そうですよね、自分の父がジョンイルの父を殺したのですから
その息子と結婚なんて普通は考えられないことですよね。
娘の逮捕だけはさけたいと必死になっていた父でしたが、結局は
自分の会社テベクが一番大事だったということなんですね。
それにセヨンが気付いたのでしょう。
すべてお金なんですねぇ・・・
終盤、大きな証拠をつかんだヨンジュはやっとジョンイルを
逮捕し、スヨンも殺人隠蔽の疑いで緊急逮捕します。
そして韓国ではテベク法律事務所最大の汚職事件として大きな
関心を集めます。
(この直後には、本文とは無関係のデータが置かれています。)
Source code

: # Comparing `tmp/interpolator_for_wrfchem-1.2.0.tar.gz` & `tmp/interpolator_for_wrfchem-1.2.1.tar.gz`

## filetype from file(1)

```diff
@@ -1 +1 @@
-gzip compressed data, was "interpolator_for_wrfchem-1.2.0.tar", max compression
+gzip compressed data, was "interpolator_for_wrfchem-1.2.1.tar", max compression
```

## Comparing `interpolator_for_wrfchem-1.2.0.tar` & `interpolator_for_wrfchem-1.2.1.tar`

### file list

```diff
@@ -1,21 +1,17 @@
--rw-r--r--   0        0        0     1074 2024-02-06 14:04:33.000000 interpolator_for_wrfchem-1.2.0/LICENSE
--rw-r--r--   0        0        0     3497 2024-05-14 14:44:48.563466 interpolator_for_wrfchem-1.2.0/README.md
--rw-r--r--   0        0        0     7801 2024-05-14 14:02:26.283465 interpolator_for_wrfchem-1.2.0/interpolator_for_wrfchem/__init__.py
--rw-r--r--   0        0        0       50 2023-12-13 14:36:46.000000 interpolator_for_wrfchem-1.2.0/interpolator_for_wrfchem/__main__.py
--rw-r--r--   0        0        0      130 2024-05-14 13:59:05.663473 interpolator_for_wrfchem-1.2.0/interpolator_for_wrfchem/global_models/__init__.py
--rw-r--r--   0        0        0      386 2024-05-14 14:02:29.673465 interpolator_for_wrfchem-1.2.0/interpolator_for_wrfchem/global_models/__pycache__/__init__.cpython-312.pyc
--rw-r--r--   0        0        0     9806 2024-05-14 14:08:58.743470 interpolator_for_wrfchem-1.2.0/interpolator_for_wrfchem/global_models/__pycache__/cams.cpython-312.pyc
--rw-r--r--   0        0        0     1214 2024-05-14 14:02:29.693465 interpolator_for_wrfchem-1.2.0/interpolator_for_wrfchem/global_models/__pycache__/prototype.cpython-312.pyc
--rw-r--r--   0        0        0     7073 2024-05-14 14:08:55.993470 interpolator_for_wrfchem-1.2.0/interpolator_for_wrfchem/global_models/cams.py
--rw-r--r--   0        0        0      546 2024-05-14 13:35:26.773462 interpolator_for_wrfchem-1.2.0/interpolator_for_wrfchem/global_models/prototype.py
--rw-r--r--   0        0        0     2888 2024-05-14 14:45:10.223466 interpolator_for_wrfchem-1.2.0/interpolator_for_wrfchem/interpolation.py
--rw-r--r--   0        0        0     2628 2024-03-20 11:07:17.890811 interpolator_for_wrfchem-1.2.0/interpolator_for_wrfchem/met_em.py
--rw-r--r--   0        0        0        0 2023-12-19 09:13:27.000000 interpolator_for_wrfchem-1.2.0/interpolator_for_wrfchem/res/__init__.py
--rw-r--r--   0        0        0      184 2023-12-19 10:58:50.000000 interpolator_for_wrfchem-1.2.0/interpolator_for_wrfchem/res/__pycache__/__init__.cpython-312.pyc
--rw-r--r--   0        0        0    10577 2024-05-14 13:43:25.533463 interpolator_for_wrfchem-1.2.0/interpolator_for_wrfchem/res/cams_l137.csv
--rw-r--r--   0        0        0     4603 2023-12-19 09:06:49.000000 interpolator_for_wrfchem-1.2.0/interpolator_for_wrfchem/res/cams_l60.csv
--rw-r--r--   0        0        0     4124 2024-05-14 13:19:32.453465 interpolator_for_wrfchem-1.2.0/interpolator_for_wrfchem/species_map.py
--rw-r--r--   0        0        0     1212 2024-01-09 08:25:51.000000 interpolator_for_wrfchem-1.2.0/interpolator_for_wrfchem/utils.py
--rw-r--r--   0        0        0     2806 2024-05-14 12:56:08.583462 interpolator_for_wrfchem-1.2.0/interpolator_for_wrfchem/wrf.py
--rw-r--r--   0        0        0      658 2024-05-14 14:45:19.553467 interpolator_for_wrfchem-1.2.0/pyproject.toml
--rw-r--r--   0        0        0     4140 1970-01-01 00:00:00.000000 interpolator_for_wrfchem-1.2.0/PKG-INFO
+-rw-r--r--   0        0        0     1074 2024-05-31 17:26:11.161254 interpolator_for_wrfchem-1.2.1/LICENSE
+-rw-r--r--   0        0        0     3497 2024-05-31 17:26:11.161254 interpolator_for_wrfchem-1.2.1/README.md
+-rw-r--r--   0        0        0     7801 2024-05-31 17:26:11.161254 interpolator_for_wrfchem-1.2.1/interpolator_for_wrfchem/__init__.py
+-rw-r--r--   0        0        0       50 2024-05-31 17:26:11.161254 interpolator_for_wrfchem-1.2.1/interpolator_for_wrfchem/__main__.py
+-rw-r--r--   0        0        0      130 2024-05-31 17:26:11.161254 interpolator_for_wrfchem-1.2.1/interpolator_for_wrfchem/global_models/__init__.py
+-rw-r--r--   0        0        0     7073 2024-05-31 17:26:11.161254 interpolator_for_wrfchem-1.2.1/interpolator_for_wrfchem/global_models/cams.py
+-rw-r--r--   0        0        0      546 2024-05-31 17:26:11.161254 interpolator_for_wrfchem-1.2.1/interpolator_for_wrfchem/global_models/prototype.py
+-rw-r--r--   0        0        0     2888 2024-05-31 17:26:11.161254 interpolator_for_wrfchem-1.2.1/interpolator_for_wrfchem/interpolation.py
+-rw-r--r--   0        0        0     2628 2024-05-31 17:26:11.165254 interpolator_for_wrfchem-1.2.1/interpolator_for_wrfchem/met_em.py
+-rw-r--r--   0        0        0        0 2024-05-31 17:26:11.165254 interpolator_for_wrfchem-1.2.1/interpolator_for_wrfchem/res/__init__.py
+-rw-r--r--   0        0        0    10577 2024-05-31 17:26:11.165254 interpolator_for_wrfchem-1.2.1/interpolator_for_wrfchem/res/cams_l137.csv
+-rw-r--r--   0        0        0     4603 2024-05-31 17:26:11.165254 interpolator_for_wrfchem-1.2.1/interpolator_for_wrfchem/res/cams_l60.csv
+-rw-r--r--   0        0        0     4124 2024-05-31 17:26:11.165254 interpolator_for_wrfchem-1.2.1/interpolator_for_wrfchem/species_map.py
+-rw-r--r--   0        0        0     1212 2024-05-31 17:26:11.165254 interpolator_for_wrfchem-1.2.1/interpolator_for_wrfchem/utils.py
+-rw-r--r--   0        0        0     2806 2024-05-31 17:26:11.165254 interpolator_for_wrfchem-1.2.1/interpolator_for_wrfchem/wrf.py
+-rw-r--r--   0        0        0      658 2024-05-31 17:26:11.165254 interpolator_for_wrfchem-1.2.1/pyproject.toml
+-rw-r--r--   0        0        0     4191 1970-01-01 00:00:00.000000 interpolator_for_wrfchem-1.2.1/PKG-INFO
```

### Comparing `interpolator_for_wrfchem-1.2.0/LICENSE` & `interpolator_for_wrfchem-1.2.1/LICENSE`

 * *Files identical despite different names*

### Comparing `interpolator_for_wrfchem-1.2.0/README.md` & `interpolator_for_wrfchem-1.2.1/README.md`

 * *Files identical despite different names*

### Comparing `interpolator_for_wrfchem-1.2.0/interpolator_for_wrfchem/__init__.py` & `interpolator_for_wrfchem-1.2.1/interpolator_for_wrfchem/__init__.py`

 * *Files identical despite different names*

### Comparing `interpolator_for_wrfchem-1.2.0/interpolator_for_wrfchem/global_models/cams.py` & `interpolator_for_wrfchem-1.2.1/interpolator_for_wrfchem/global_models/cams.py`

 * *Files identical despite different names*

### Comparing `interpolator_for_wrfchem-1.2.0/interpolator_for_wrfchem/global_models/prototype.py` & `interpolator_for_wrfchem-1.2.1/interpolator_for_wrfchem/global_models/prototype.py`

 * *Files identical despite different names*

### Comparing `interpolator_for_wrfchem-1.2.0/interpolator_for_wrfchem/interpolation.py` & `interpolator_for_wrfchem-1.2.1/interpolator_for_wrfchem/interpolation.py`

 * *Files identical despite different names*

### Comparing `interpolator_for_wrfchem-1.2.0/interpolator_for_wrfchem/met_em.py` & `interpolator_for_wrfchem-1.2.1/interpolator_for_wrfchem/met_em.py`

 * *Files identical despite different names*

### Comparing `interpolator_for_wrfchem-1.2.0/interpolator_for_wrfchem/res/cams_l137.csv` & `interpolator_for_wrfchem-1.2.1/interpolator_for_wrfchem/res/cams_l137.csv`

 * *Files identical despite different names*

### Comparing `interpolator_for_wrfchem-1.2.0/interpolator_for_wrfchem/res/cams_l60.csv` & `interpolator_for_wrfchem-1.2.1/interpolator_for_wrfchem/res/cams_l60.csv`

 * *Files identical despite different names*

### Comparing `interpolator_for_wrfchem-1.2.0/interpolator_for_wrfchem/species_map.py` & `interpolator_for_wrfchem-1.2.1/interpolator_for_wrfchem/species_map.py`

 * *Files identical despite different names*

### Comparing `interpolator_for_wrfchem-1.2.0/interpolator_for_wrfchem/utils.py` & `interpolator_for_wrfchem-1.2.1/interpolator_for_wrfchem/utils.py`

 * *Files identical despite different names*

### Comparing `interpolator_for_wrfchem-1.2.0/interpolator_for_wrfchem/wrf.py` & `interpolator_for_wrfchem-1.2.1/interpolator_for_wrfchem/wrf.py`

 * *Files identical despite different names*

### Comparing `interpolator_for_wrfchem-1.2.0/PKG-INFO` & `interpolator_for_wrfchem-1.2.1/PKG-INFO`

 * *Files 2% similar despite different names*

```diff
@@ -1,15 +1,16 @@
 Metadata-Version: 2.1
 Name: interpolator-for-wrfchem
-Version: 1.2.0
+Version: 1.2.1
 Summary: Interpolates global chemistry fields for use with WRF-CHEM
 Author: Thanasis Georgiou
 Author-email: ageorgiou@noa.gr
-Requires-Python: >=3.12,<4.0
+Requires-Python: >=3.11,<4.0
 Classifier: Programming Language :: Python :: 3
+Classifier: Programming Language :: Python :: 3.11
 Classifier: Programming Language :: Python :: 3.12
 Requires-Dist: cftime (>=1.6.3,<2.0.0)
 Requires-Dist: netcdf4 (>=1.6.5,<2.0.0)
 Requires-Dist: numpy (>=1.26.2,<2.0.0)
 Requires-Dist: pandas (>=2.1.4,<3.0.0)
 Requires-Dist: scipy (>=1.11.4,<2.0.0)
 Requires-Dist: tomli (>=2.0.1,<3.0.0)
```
そしてドンジュンも不正裁判の疑いで逮捕
されます。
最終回、裁判がはじまり、スヨンの父イルファンに無期懲役、
ジョンイルに懲役10年、スヨンに懲役7年、そしてドンジュンに
懲役4年の刑が求刑されました。
ヨンジュは父親の名誉回復の裁判を行い、自ら警察に辞表を出します。
それから3年の月日がたち、ヨンジュは弁護士になるための学校に通い
見事合格します。
ヨンジュは自分の弁護士事務所を開き、ドンジュンの席も作って
彼を待っています。
ドンジュンの出所の日、二人はお互いを見つめながらやさしく
ほほ笑み、その後ドンジュンの母の養護施設に向かいます。
そして、そこでドンジュンは重い痴呆症を患った父の姿をみて
衝撃を受けます。
母は「花道を歩いていた人生も、泥沼を転んでいた人生も、結局
最後はこの道なのよ・・・」と寂しそうに話します。
そして初めての裁判を迎えた日、ヨンジュは、「見える証拠から
目を離さない」というドンジュンの意志に従い、立派な弁護士に
なりました。
幸せそうなヨンジュとドンジュンの姿が微笑ましいラストでした。